I’ve written and published articles on a range of platforms and there are lots of small things that make DEV a great place to write.
I’ve seen posts ranging from small wins to in-depth articles, and that’s a unique feature of this site. There are no arbitrary word minimums (under a paradoxical quality over quantity guise) and anyone can write on here.
The variety is refreshing and lowers barriers to writing. In an industry where the old entry points are quickly disppearing, this is definitely a Good Thing.

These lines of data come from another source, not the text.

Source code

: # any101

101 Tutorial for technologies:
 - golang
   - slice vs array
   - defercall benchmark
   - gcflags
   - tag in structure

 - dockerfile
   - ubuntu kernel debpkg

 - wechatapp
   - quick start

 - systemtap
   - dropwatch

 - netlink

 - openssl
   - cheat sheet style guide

Encouragement to write in general is also a Good Thing, especially for beginners and anyone who hasn’t written before. It’s easy to feel that everything has already been written, but I share Sara Soueidan’s view that she eloquently expressed on her blog:
Even if only one person learns something from your article, you’ll feel great, and that you’ve contributed — even if just a little bit — to this amazing community that we’re all constantly learning from. And if no one reads your article, then that’s also okay. That voice telling you that people are just sitting somewhere watching our every step and judging us based on the popularity of our writing is a big fat pathetic attention-needing liar.
– Sara Soueidan, Just write
This is something I think the DEV team have really nailed. Encouraging new users to follow members who are publishing content in areas they’ve expressed an interest in is a well-considered move.
It’s all-to-easy for platforms to weight algorithms in favour of already-established writers as a reward of sorts. It’s amazing to see a platform finally do away with public follower counts, too.
This gives all community members a reasonable shot at developing an audience if they want to. In comparison with Medium, the only way to grow readership now is to publish content behind the paywall and hope the curators distribute it.
The web is a big place with a necessarily wide range of skills and areas. Naturally, there are points of crossover and the ability to follow topics you have an interest in makes the reading experience relevant.
The result of this is an audience that’s much more likely to be interested in the topics, which means engagement is higher.
This is a small point, but something some platforms haven’t grasped. Giving authors control over canonical URLs is a great thing.
Most authors crosspost their content to gain maximum readership. Letting authors specify the canonical URL will only encourage more of them to post their great stuff here.
DEV members may be familiar with all of these things, but I wanted to share these thoughts for anyone not already writing here. It looks to me that DEV has a bright future as an independent open-source social network with a great Code of Conduct.